As explained above DOSBox is inherently not designed in a way to support this. Unless someone were to deeply analyze and fix the behavior I doubt it will happen. I think in theory something like PCem or even a VM solution like VMWare or VirtualBox could do it if there was a means of sending input events across a network.

Nowadays we have video streaming based solutions like Parsec or Steam's Remote Play Together which makes things like that trivial (albeit at a higher latency/traffic cost) and I'd agree that it's a less "cool" technical solution.
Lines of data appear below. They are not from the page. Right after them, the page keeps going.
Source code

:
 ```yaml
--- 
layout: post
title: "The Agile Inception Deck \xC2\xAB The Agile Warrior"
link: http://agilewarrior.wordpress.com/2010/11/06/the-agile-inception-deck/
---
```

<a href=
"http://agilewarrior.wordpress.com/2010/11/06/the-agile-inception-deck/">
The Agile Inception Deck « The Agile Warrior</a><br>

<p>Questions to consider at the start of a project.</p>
So with commit 91f3504 I chose the "easier" (for me) of the two approaches to NetPlay support in this libretro core. It will route networking packets over the RetroArch netplay feature and that generally should just work. It supports IPX networking and modem play for DOS games as well as TCP/IP and IPX based networking for Win9x games. While obviously different from what was asked in this issue, I still think it's pretty cool. Being able to play some of the very first online games like Gemini 2 from 1985 (Modem), classics like DOS DOOM (IPX) all the way up to something like FireFight on Windows 98 (TCP/IP) through RetroArch's super easy to use NetPlay feature is pretty cool.

https://cdn.discordapp.com/attachments/432657353775513631/1118965046702252093/DOSBoxPure-DOOM-IPX.mp4 https://cdn.discordapp.com/attachments/432657353775513631/1119642311052251286/DOSBoxPure-FireFight-Win98-TCPIP.mp4

yonailo commented 1 year ago

I am impressed with your work and I agree that routing networking packets through netplay is really cool and clever.

But at the same time I feel a bit disappointed. As far as I know, Parsec does not support Raspberry Pis any more as a server… I don’t know any other solution that would make this possible between 2 Raspberry Pis, except the RetroArch netplay feature.

Maybe this is something to be reconsidered if someone dares to make the big work that we all imagine that would be needed. As Styve Jobs used to say:

“The only way to do great work is to love what you do and embrace the challenges that come with it."

Thank you again for everything you do.

schellingb commented 1 year ago

If you pay me the salary of an engineer at Apple I might try harder.